CTLA4-Ig inhibits the allogeneic response stimulated by C57BL/6 splenic DCs or BMDCs. (A) C57BL/6 splenic DCs were co-cultured with allogeneic CFSE labeled Balb/c T cells at a 1:10 DC:T cell ratio in the absence or presence of CTLA4-Ig (100 μg/ml) for 6 days. T cells were identified as CD3⁺ cells and were analyzed for CD25 expression and CFSE dilution (i.e. proliferation). Inserted numbers indicate the fraction of CD25⁺CFSE⁻ T cells. (B) Summary (mean ± SEM) of three independently performed experiments (as in A) in which splenic DCs (left) or BMDCs (right) were used as stimulator cells. ***P < 0.001.

Fig. 6

CTLA4-Ig does not confer a DC regulatory phenotype but acts at the level of DC/T cell interaction. (A) C57BL/6 splenic DCs were exposed to CTLA4-Ig (100 μg/ml, 24 h) or maintained in medium only and washed prior to co-culture with allogeneic Balb/c T cells. T cells were analyzed after 6 days of DC/T cell co-culture in the absence of CTLA4-Ig. One representative of three experiments is shown. (B) BMDCs were exposed to increasing concentrations of CTLA4-Ig for 24 h.

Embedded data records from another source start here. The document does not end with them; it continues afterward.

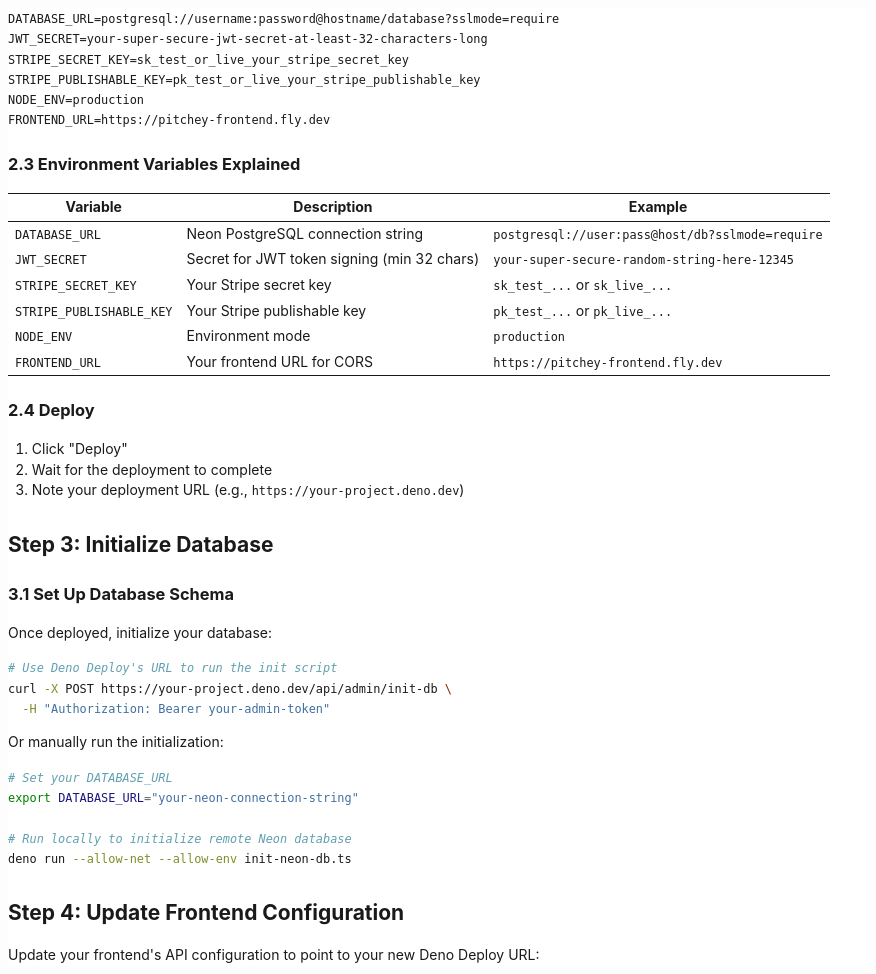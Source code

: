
 ```env
DATABASE_URL=postgresql://username:password@hostname/database?sslmode=require
JWT_SECRET=your-super-secure-jwt-secret-at-least-32-characters-long
STRIPE_SECRET_KEY=sk_test_or_live_your_stripe_secret_key
STRIPE_PUBLISHABLE_KEY=pk_test_or_live_your_stripe_publishable_key
NODE_ENV=production
FRONTEND_URL=https://pitchey-frontend.fly.dev
```

### 2.3 Environment Variables Explained

| Variable | Description | Example |
|----------|-------------|---------|
| `DATABASE_URL` | Neon PostgreSQL connection string | `postgresql://user:pass@host/db?sslmode=require` |
| `JWT_SECRET` | Secret for JWT token signing (min 32 chars) | `your-super-secure-random-string-here-12345` |
| `STRIPE_SECRET_KEY` | Your Stripe secret key | `sk_test_...` or `sk_live_...` |
| `STRIPE_PUBLISHABLE_KEY` | Your Stripe publishable key | `pk_test_...` or `pk_live_...` |
| `NODE_ENV` | Environment mode | `production` |
| `FRONTEND_URL` | Your frontend URL for CORS | `https://pitchey-frontend.fly.dev` |

### 2.4 Deploy
1. Click "Deploy"
2. Wait for the deployment to complete
3. Note your deployment URL (e.g., `https://your-project.deno.dev`)

## Step 3: Initialize Database

### 3.1 Set Up Database Schema
Once deployed, initialize your database:

```bash
# Use Deno Deploy's URL to run the init script
curl -X POST https://your-project.deno.dev/api/admin/init-db \
  -H "Authorization: Bearer your-admin-token"
```

Or manually run the initialization:
```bash
# Set your DATABASE_URL
export DATABASE_URL="your-neon-connection-string"

# Run locally to initialize remote Neon database
deno run --allow-net --allow-env init-neon-db.ts
```

## Step 4: Update Frontend Configuration

Update your frontend's API configuration to point to your new Deno Deploy URL:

Thereafter, DCs were washed and co-cultured with allogeneic Balb/c T cells in the presence (black squares, solid line) or absence (open circles, dashed line) of CTLA4-Ig for 6 days. T cells were analyzed as in (A). One representative of three experiments is shown. (C) Purified Balb/c CD3⁺ T cells were stimulated with plate bound anti-CD3/anti-CD28 for 48 h in the absence or presence of increasing concentrations of CTLA4-Ig. T-cell proliferation was assessed by CFSE dilution. One representative of two experiments is shown.